The issue which the department of Customs and Excise have failed to answer is -why should the Customs allow the vehicles be cleared from the ports or be smuggled from the neighboring countries and then chase the owners on the streets of cities. It would make sense if smuggled goods were the issue here but that is not the case. Now i counted over five places where men of Customs block the road and demand for custom duties and in some cases seize bags of rice on the excuse that rice is contraband in Nigeria,
Besides the men of the Customs Department, you find the ubiquitous policemen on the roads. You will think they are there to deter armed robbery on the highways but you find them checking for rice and when they find a bag they seize same except in cases when the drivers prove that their bosses own such bags of rice in which case you hear those words: ‘carry on!’ The driver that conveyed me to Owerri informed me that the owner of his transport company settles from the top and so the poor policemen on the road dare not disturb his buses or what they carry. The aggression of this policemen is something else especially when the bus has no such insurance cover of settling from the top. In one instance the policeman cocked his gun and threatened to shoot if our driver didn’t stop to be searched for rice! To prevent accidental discharge, passengers screamed at the driver to stop and let the gun wielding security men do their wish and search rather than give them an excuse to shoot innocent travelers.

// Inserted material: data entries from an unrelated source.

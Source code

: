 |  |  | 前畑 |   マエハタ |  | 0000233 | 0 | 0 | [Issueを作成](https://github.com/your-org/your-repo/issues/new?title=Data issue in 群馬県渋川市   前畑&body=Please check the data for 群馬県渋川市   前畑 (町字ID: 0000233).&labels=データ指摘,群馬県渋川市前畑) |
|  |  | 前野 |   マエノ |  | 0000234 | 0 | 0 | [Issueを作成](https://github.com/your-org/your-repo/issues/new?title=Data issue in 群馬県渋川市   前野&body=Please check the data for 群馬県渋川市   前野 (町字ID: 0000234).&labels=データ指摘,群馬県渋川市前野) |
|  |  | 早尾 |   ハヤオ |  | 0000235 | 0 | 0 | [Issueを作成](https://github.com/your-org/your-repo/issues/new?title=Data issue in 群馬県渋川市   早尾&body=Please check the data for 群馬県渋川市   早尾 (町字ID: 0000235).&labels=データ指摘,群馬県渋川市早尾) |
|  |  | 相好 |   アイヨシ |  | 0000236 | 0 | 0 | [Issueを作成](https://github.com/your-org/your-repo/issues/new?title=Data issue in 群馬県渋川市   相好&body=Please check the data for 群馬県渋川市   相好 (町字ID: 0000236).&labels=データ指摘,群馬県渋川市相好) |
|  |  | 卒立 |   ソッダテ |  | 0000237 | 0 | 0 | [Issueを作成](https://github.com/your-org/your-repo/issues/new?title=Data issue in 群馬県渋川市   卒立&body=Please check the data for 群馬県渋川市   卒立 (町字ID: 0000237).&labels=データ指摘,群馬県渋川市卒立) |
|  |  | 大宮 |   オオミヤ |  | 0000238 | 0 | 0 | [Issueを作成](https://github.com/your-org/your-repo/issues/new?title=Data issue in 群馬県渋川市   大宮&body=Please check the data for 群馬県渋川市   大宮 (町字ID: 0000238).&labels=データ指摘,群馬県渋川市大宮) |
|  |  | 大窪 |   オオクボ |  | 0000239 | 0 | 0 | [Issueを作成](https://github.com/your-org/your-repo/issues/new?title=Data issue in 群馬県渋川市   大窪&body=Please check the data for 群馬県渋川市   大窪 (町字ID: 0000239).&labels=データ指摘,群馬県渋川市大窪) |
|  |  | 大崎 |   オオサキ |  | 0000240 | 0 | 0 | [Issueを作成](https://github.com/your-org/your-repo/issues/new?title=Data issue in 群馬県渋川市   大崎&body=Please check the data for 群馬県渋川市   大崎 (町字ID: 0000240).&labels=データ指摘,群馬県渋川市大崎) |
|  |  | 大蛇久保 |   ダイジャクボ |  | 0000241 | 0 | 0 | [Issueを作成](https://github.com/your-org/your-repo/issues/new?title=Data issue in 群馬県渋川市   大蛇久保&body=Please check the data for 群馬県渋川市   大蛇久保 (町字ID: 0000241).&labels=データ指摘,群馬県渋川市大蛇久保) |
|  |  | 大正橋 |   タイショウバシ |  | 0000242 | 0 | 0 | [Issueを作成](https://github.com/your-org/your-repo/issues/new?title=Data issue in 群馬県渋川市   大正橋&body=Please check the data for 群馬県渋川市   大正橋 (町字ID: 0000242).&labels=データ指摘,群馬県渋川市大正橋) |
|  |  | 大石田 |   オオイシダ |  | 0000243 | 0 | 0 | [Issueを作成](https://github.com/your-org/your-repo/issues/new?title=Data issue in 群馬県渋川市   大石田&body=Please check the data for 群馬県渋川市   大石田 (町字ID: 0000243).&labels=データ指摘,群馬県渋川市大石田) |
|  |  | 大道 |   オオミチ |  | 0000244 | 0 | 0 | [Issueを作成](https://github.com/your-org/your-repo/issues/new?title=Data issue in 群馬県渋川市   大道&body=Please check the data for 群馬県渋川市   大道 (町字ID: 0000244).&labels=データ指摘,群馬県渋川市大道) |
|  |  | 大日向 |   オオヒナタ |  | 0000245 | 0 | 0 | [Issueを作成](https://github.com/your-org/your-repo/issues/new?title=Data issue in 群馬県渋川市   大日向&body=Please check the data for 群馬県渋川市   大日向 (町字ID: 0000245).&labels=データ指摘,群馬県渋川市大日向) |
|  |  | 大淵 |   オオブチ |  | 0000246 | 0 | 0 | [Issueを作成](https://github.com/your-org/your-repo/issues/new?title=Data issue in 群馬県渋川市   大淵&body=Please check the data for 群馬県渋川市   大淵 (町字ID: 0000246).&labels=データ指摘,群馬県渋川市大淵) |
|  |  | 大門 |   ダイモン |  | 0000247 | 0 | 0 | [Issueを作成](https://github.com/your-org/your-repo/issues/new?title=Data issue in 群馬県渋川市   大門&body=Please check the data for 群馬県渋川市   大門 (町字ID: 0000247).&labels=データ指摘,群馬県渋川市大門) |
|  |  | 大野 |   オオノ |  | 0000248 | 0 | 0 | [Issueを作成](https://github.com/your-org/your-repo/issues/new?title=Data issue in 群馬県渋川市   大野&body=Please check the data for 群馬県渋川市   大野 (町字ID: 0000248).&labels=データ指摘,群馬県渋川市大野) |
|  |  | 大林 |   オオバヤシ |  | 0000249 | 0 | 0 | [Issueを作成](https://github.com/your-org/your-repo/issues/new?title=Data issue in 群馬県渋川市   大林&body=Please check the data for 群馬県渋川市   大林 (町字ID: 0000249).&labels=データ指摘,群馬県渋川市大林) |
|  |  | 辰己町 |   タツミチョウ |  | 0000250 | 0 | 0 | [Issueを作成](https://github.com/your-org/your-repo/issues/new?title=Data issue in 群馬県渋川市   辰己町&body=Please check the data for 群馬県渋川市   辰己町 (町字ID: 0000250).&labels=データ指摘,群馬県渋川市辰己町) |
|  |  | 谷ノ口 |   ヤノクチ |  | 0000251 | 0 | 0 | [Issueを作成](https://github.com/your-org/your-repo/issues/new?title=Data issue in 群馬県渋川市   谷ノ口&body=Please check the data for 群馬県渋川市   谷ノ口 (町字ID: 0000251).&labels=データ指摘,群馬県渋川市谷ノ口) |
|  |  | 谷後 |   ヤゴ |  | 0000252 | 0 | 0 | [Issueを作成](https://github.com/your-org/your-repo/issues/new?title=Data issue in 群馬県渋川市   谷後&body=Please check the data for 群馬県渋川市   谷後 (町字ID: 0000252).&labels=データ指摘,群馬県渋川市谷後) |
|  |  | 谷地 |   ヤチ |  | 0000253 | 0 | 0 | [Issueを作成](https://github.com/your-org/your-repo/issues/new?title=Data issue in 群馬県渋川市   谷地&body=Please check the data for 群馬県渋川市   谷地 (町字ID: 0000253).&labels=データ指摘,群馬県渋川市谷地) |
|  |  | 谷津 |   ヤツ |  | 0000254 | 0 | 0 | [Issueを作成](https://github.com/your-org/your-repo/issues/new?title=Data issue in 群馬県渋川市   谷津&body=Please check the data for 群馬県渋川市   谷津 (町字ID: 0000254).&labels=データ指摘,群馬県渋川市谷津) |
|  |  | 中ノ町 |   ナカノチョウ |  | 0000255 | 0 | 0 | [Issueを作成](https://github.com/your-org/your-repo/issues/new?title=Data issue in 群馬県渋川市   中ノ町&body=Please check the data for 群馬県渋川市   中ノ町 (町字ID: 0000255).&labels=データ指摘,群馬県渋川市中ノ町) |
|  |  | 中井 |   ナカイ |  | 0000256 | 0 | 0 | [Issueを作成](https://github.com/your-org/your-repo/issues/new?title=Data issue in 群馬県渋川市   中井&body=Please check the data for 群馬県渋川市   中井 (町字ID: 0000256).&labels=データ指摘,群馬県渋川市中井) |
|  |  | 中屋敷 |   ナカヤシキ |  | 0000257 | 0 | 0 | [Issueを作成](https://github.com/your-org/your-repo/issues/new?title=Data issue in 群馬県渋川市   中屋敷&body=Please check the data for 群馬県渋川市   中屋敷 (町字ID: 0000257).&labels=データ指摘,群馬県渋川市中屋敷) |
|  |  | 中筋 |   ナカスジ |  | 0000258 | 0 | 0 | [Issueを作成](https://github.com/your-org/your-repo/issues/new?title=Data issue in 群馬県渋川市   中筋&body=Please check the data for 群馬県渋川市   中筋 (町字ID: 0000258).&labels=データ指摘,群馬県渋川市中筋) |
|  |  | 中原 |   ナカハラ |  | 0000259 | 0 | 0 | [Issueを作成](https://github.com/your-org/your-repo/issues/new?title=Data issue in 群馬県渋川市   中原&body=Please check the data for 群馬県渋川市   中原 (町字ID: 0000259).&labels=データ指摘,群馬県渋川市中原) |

I also saw at some spot the men of the Nigerian Drug Law Enforcement Agency NDLEA and asked the driver what they were doing on the road. he said they look for drugs among the passengers. This is a total waste of manpower if you ask me. Why would the NDLEA leave the seaports and airports which are the natural habitat of drug smugglers and waste man power on the highways looking for drugs and why choose the highways of the South East when its known that drug use is ravaging the northern part of the country. The South especially the Eastern heartland appear to be occupied territory as all kinds of security personnel are deployed to make travel a living hell for road users.
The Government should concentrate on fixing the roads that leads to the Eastern heartland rather then the deployment of all kinds of security personnel on the roads. Now that Python Dance has returned as an issue once again in the East, I wonder how the roads look like now.